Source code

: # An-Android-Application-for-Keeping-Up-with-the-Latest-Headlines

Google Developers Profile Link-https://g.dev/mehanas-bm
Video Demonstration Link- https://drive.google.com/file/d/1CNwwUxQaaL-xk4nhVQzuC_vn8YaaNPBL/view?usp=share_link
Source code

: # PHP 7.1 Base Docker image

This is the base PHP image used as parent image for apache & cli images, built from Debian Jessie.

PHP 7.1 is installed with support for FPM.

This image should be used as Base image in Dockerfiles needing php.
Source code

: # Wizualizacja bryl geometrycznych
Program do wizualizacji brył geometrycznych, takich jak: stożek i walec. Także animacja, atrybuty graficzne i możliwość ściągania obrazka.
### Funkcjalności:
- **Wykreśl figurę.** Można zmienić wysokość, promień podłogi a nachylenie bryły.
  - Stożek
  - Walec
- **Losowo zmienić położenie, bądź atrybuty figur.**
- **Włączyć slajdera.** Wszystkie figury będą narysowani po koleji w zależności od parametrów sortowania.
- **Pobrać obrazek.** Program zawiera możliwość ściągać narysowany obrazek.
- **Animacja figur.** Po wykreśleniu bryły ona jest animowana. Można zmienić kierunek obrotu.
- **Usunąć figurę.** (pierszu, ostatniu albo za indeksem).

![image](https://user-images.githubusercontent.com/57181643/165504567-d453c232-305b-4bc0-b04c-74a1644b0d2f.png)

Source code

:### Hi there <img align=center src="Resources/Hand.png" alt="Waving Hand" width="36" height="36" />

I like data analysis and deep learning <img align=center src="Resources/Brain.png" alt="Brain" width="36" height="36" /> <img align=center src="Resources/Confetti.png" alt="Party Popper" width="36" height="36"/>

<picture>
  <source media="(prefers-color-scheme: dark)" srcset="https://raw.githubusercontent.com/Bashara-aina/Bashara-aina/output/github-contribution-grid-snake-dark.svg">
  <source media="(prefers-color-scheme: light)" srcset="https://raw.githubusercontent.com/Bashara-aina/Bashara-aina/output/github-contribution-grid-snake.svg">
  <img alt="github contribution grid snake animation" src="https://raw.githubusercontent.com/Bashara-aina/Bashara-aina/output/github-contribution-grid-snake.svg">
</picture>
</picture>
*****
For the string "contribution", go through the entries above and copy each line where it occurs.

-- Solution for this task --
  <source media="(prefers-color-scheme: dark)" srcset="https://raw.githubusercontent.com/Bashara-aina/Bashara-aina/output/github-contribution-grid-snake-dark.svg">
  <source media="(prefers-color-scheme: light)" srcset="https://raw.githubusercontent.com/Bashara-aina/Bashara-aina/output/github-contribution-grid-snake.svg">
  <img alt="github contribution grid snake animation" src="https://raw.githubusercontent.com/Bashara-aina/Bashara-aina/output/github-contribution-grid-snake.svg">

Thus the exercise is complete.